=== Section Start ===
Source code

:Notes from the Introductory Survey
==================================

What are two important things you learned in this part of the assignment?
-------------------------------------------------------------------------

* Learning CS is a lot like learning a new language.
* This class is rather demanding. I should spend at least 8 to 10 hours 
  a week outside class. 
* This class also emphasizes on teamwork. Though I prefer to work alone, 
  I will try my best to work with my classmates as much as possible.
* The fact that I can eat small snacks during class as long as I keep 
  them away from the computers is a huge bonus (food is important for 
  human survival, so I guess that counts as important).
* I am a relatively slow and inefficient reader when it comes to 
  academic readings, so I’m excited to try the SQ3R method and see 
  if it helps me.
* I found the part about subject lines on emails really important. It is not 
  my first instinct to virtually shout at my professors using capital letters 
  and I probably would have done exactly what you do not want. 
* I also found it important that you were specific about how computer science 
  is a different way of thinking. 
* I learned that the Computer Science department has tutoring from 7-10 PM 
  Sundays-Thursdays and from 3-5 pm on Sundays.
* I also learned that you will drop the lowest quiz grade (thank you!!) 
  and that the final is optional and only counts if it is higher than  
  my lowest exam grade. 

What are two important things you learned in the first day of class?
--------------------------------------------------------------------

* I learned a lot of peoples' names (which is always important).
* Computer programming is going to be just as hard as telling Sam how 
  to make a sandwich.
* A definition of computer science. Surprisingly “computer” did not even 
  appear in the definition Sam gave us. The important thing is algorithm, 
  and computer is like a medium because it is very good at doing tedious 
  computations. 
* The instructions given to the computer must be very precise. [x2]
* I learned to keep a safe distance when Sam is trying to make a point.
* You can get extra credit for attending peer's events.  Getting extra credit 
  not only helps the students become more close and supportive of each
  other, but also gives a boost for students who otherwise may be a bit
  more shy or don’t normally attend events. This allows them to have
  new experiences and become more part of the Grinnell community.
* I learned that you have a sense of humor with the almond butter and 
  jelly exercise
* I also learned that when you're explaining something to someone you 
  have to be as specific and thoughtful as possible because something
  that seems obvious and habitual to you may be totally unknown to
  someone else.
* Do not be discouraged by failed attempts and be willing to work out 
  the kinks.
=== Section End ===
● **INSTRUCTIONS FOR THE TASK**: Go through the entries above and report every line in which the word "about" appears.

● **THE ANSWER**:
* I found the part about subject lines on emails really important. It is not 
* I also found it important that you were specific about how computer science 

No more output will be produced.